策行三国 第1271节

“不,一力降十会。”郭嘉无声地笑了起来,眼神狡黠。

——

贾诩忽然打了个寒战,眼皮不由自主的跳了两下。

他放下了手中的书,起身出了门,扶着栏杆,看着远处起伏的山峦,心中一阵阵的不安。

计算时日,李儒应该已经到了襄阳,也不知道他见到孙策没有。拖了这么久,孙策是什么态度,会不会见李儒,能不能答应他的条件,他心里一点底也没有。实力不济,手里的筹码太少,仅有的几个筹码之一——盐还面临着孙策的威胁,他对谈判实在没什么信心。

目光一转之间,他仿佛看到前院走廊上有两个人影,不由得留了些神,凝神细看,认出那两人中的一个是太守府入职不久的贼曹吏毌丘兴,一个是他身边的羌奴胡车儿。胡车儿力气很大,随张绣一起来到并州,贾诩觉得他可用,就将他留在身边做卫士。

这两个人怎么凑到一起了?贾诩很是好奇。他不动声色的下了楼,来到堂上,静静地等着。过了一会儿,胡车儿轻手轻脚地走了进来,手里拿着一卷纸。见贾诩坐在堂上,胡车儿有些诧异,停住脚步,看看楼上,又看看贾诩,悄悄的将手里的纸塞到了袖子里。

“君侯,你什么时候下楼的,我怎么不知道?”胡车儿咧着大嘴,一脸憨笑。

“下来一会儿了。”贾诩淡淡地看着胡车儿。“毌丘兴找你干什么?”

听到“毌丘兴”三字,胡车儿有些紧张,下意识地摸了一下袖子。贾诩看得真切,不紧不慢地又说了一句。“他是不是又给了你钱,让你来取往期的报纸给他看?”
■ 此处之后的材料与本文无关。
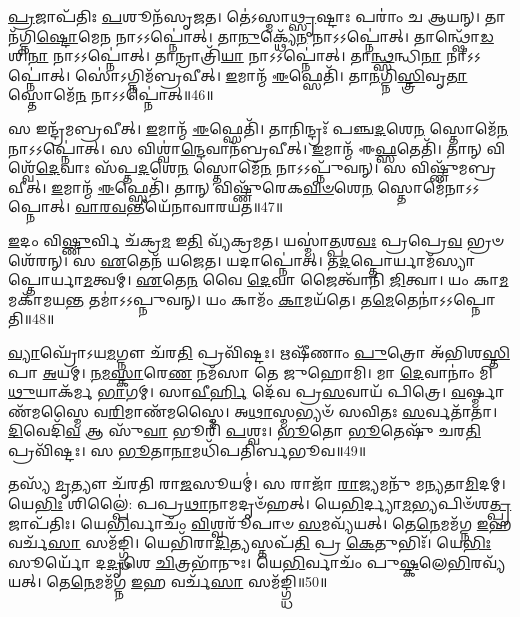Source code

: \-\ul{𑌪𑍍𑌰}\-𑌜𑌾\-𑌪᳴𑌤𑌿𑌃 \ul{𑌪}\-𑌶𑍂𑌨᳴\-𑌸𑍃𑌜𑌤।
𑌤𑍇॑𑌽𑌸𑍍𑌮𑌾\-\ul{𑌥𑍍𑌸𑍃}\-𑌷𑍍𑌟𑌾𑌃 𑌪𑌰𑌾𑌂॑ 𑌚 𑌆𑌯𑌨𑍍।
𑌤𑌾𑌨᳴𑌗𑍍𑌨𑌿\-\ul{𑌷𑍍𑌟𑍋}\-𑌮𑍇\-\ul{𑌨} 𑌨𑌾𑌽𑌽𑌪𑍍𑌨𑍋॑𑌤𑍍।
𑌤𑌾\-\ul{𑌨𑍁}\-𑌕𑍍𑌥𑍍𑌯𑍇᳴\-\ul{𑌨} 𑌨𑌾𑌽𑌽𑌪𑍍𑌨𑍋॑𑌤𑍍।
𑌤𑌾𑌨𑍍𑌥𑍍𑌷𑍋᳴\-\ul{𑌡}\-𑌶𑌿\-\ul{𑌨𑌾} 𑌨𑌾𑌽𑌽𑌪𑍍𑌨𑍋॑𑌤𑍍।
𑌤𑌾𑌨𑍍𑌰𑌾𑌤𑍍𑌰𑌿᳴\-\ul{𑌯𑌾} 𑌨𑌾𑌽𑌽𑌪𑍍𑌨𑍋॑𑌤𑍍।
𑌤𑌾\-\ul{𑌨𑍍𑌥𑍍𑌸}\-𑌨𑍍𑌧𑌿\-\ul{𑌨𑌾} 𑌨𑌾𑌽𑌽𑌪𑍍𑌨𑍋॑𑌤𑍍।
𑌸𑍋॑𑌽𑌗𑍍𑌨𑌿𑌮᳴𑌬𑍍𑌰𑌵𑍀𑌤𑍍।
\-\ul{𑌇}\-𑌮𑌾𑌨𑍍𑌮᳴ \ul{𑌈}\-𑌫𑍍𑌸𑍇𑌤𑌿᳴।
𑌤𑌾\-\ul{𑌨}\-𑌗𑍍𑌨𑌿\-\ul{𑌸𑍍𑌤𑍍𑌰𑌿}\-𑌵𑍃\-\ul{𑌤𑌾} 𑌸𑍍𑌤𑍋𑌮𑍇᳴\-\ul{𑌨} 𑌨𑌾𑌽𑌽𑌪𑍍𑌨𑍋॑𑌤𑍍॥46॥

𑌸 𑌇𑌨𑍍𑌦𑍍𑌰᳴𑌮𑌬𑍍𑌰𑌵𑍀𑌤𑍍।
\-\ul{𑌇}\-𑌮𑌾𑌨𑍍𑌮᳴ \ul{𑌈}\-𑌫𑍍𑌸𑍇𑌤𑌿᳴।
𑌤𑌾𑌨𑌿𑌨𑍍𑌦𑍍𑌰𑌃᳴ 𑌪𑌞𑍍𑌚\-\ul{𑌦}\-𑌶𑍇\-\ul{𑌨} 𑌸𑍍𑌤𑍋𑌮𑍇᳴\-\ul{𑌨} 𑌨𑌾𑌽𑌽𑌪𑍍𑌨𑍋॑𑌤𑍍।
𑌸 𑌵𑌿𑌶𑍍𑌵𑌾॑\-\ul{𑌨𑍍𑌦𑍇}\-𑌵𑌾𑌨᳴𑌬𑍍𑌰𑌵𑍀𑌤𑍍।
\-\ul{𑌇}\-𑌮𑌾𑌨𑍍𑌮᳴ 𑌈\-\ul{𑌫𑍍𑌸}\-𑌤𑍇𑌤𑌿᳴।
𑌤𑌾𑌨𑍍 𑌵𑌿𑌶𑍍𑌵𑍇᳴\-\ul{𑌦𑍇}\-𑌵𑌾𑌃 𑌸᳴𑌪𑍍𑌤\-\ul{𑌦}\-𑌶𑍇\-\ul{𑌨} 𑌸𑍍𑌤𑍋𑌮𑍇᳴\-\ul{𑌨} 𑌨𑌾𑌽𑌽𑌪𑍍𑌨𑍁᳴𑌵𑌨𑍍।
𑌸 𑌵𑌿𑌷𑍍𑌣𑍁᳴𑌮𑌬𑍍𑌰𑌵𑍀𑌤𑍍।
\-\ul{𑌇}\-𑌮𑌾𑌨𑍍𑌮᳴ \ul{𑌈}\-𑌫𑍍𑌸𑍇𑌤𑌿᳴।
𑌤𑌾𑌨𑍍 𑌵𑌿𑌷𑍍𑌣𑍁᳴𑌰𑍇𑌕\-\ul{𑌵𑌿}\-\-\ul{𑍞}\-𑌶𑍇\-\ul{𑌨} 𑌸𑍍𑌤𑍋𑌮𑍇᳴𑌨𑌾𑌽𑌽𑌪𑍍𑌨𑍋𑌤𑍍।
\-\ul{𑌵𑌾}\-\-\ul{𑌰}\-\-\ul{𑌵}\-𑌨𑍍𑌤𑍀𑌯𑍇᳴𑌨𑌾𑌵𑌾𑌰𑌯𑌤॥47॥

\-\ul{𑌇}\-𑌦𑌂 𑌵𑌿\-\ul{𑌷𑍍𑌣𑍁}\-𑌰𑍍𑌵𑌿 𑌚᳴𑌕𑍍𑌰\-\ul{𑌮} 𑌇\-\ul{𑌤𑌿} 𑌵𑍍𑌯᳴𑌕𑍍𑌰𑌮𑌤।
𑌯𑌸𑍍𑌮𑌾॑\-\ul{𑌤𑍍𑌪}\-𑌶\-\ul{𑌵𑌃} 𑌪𑍍𑌰𑌪𑍍𑌰𑍇\-\ul{𑌵} 𑌭𑍍𑌰𑍞𑌶𑍇᳴𑌰𑌨𑍍।
𑌸 \ul{𑌏}\-𑌤𑍇𑌨᳴ 𑌯𑌜𑍇𑌤।
𑌯𑌦𑌾𑌪𑍍𑌨𑍋॑𑌤𑍍।
𑌤\-\ul{𑌦}\-𑌪𑍍𑌤𑍋𑌰𑍍𑌯𑌾𑌮᳴𑌸𑍍𑌯𑌾𑌪𑍍𑌤𑍋𑌰𑍍𑌯𑌾\-\ul{𑌮}\-\-𑌤𑍍𑌵𑌮𑍍।
\-\ul{𑌏}\-𑌤𑍇\-\ul{𑌨} 𑌵𑍈 \ul{𑌦𑍇}\-𑌵𑌾 𑌜𑍈𑌤𑍍𑌵𑌾᳴𑌨𑌿 \ul{𑌜𑌿}\-𑌤𑍍𑌵𑌾।
𑌯𑌂 𑌕𑌾\-\ul{𑌮}\-𑌮𑌕𑌾᳴𑌮𑌯\-\ul{𑌨𑍍𑌤} 𑌤𑌮𑌾॑𑌽𑌽𑌪𑍍𑌨𑍁𑌵𑌨𑍍।
𑌯𑌂 𑌕𑌾𑌮𑌂᳴ \ul{𑌕𑌾}\-𑌮𑌯᳴𑌤𑍇।
𑌤\-\ul{𑌮𑍇}\-𑌤𑍇𑌨𑌾॑𑌽𑌽𑌪𑍍𑌨𑍋𑌤𑌿॥48॥\anuvakamend[𑌸𑍍𑌤𑍋𑌮𑍇᳴\-\ul{𑌨} 𑌨𑌾𑌽𑌽𑌪𑍍𑌨𑍋᳴𑌦𑌵𑌾𑌰𑌯\-\ul{𑌤} 𑌨𑌵᳴ 𑌚]

\-\ul{𑌵𑍍𑌯𑌾}\-𑌘𑍍𑌰𑍋᳴\-𑌽𑌯\-\ul{𑌮}\-𑌗𑍍𑌨𑍗 𑌚᳴𑌰\-\ul{𑌤𑌿} 𑌪𑍍𑌰𑌵𑌿᳴𑌷𑍍𑌟𑌃।
𑌋𑌷𑍀᳴𑌣𑌾𑌂 \ul{𑌪𑍁}\-𑌤𑍍𑌰𑍋 𑌅᳴𑌭𑌿𑌶\-\ul{𑌸𑍍𑌤𑌿}\-𑌪𑌾 \ul{𑌅}\-𑌯𑌮𑍍।
\-\ul{𑌨}\-\-\ul{𑌮}\-\-\ul{𑌸𑍍𑌕𑌾}\-𑌰𑍇\-\ul{𑌣} 𑌨𑌮᳴𑌸𑌾 𑌤𑍇 𑌜𑍁𑌹𑍋𑌮𑌿।
𑌮𑌾 \ul{𑌦𑍇}\-𑌵𑌾𑌨𑌾𑌂॑ 𑌮𑌿\-\ul{𑌥𑍁}\-𑌯𑌾𑌕᳴𑌰𑍍𑌮 \ul{𑌭𑌾}\-𑌗𑌮𑍍।
𑌸𑌾\-\ul{𑌵𑍀}\-\-\ul{𑌰𑍍}\-𑌹𑌿 𑌦𑍇᳴𑌵 𑌪𑍍𑌰\-\ul{𑌸}\-𑌵𑌾𑌯᳴ 𑌪𑌿𑌤𑍍𑌰𑍇।
\-\ul{𑌵}\-𑌰𑍍𑌷𑍍𑌮𑌾𑌣᳴𑌮𑌸𑍍𑌮𑍈 𑌵\-\ul{𑌰𑌿}\-𑌮𑌾𑌣᳴𑌮𑌸𑍍𑌮𑍈।
𑌅\-\ul{𑌥𑌾}\-𑌸𑍍𑌮𑌭𑍍𑌯𑍞᳴ 𑌸𑌵𑌿𑌤𑌃 \ul{𑌸}\-𑌰𑍍𑌵𑌤𑌾᳴𑌤𑌾।
\-\ul{𑌦𑌿}\-𑌵𑍇𑌦𑌿᳴\-\ul{𑌵} 𑌆 𑌸𑍁᳴\-\ul{𑌵𑌾} 𑌭𑍂𑌰𑌿᳴ \ul{𑌪}\-𑌶𑍍𑌵𑌃।
\-\ul{𑌭𑍂}\-𑌤𑍋 \ul{𑌭𑍂}\-𑌤𑍇𑌷𑍁᳴ 𑌚𑌰\-\ul{𑌤𑌿} 𑌪𑍍𑌰𑌵𑌿᳴𑌷𑍍𑌟𑌃।
𑌸 \ul{𑌭𑍂}\-𑌤𑌾\-\ul{𑌨𑌾}\-𑌮𑌧𑌿᳴𑌪𑌤𑌿𑌰𑍍𑌬𑌭𑍂𑌵॥49॥

𑌤𑌸𑍍𑌯᳴ \ul{𑌮𑍃}\-𑌤𑍍𑌯𑍗 𑌚᳴𑌰𑌤𑌿 𑌰𑌾\-\ul{𑌜}\-𑌸𑍂𑌯𑌮𑍍॑।
𑌸 𑌰𑌾𑌜𑌾᳴ \ul{𑌰𑌾}\-𑌜𑍍𑌯𑌮𑌨𑍁᳴ 𑌮𑌨𑍍𑌯𑌤𑌾\-\ul{𑌮𑌿}\-𑌦𑌮𑍍।
𑌯𑍇\-\ul{𑌭𑌿𑌃} 𑌶𑌿𑌲𑍍𑌪𑍈॑: 𑌪𑌪𑍍𑌰\-\ul{𑌥𑌾}\-𑌨𑌾𑌮𑌦𑍃𑍞᳴𑌹𑌤𑍍।
𑌯𑍇\-\ul{𑌭𑌿}\-𑌰𑍍𑌦𑍍𑌯𑌾\-\ul{𑌮}\-𑌭𑍍𑌯𑌪𑌿𑍞᳴\-𑌶\-\ul{𑌤𑍍𑌪𑍍𑌰}\-𑌜𑌾\-𑌪᳴𑌤𑌿𑌃।
𑌯𑍇\-\ul{𑌭𑌿}\-𑌰𑍍𑌵𑌾𑌚𑌂᳴ \ul{𑌵𑌿}\-𑌶𑍍𑌵𑌰𑍂᳴𑌪𑌾𑍞 \ul{𑌸}\-𑌮𑌵𑍍𑌯᳴𑌯𑌤𑍍।
𑌤𑍇\-\ul{𑌨𑍇}\-𑌮𑌮᳴𑌗𑍍𑌨 \ul{𑌇}\-𑌹 𑌵𑌰𑍍𑌚᳴\-\ul{𑌸𑌾} 𑌸𑌮᳴𑌙𑍍𑌗𑍍𑌧𑌿।
𑌯𑍇𑌭𑌿᳴𑌰𑌾\-\ul{𑌦𑌿}\-𑌤𑍍𑌯𑌸𑍍𑌤𑌪᳴\-\ul{𑌤𑌿} 𑌪𑍍𑌰 \ul{𑌕𑍇}\-𑌤𑍁𑌭𑌿𑌃᳴।
𑌯𑍇\-\ul{𑌭𑌿𑌃} 𑌸𑍂𑌰𑍍𑌯𑍋᳴ 𑌦\-\ul{𑌦𑍃}\-𑌶𑍇 \ul{𑌚𑌿}\-𑌤𑍍𑌰𑌭𑌾᳴𑌨𑍁𑌃।
𑌯𑍇\-\ul{𑌭𑌿}\-𑌰𑍍𑌵𑌾𑌚𑌂᳴ 𑌪𑍁\-\ul{𑌷𑍍𑌕}\-𑌲𑍇\-\ul{𑌭𑌿}\-𑌰𑌵𑍍𑌯᳴𑌯𑌤𑍍।
𑌤𑍇\-\ul{𑌨𑍇}\-𑌮𑌮᳴𑌗𑍍𑌨 \ul{𑌇}\-𑌹 𑌵𑌰𑍍𑌚᳴\-\ul{𑌸𑌾} 𑌸𑌮᳴𑌙𑍍𑌗𑍍𑌧𑌿॥50॥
胡车儿睁大了眼睛,舔了舔嘴唇。“君……君侯,你……都知道啦?”

贾诩哼了一声。羌人穷苦,生计困难,常以劫掠为生,偷东西对他们来说从来不是什么可耻的事,而是与生俱来的生活习惯。胡车儿跟了他之后,虽然依食无忧,这贪财和小偷小摸的习惯却是改不掉。好在他知道轻重,知道什么东西可以偷,什么东西不能偷,贾诩也不苛责他。最近他有两次发现看过的报纸少了几份,过两天又找到了,此刻再看到胡车儿这神情,估计就是他偷偷拿去卖人情了。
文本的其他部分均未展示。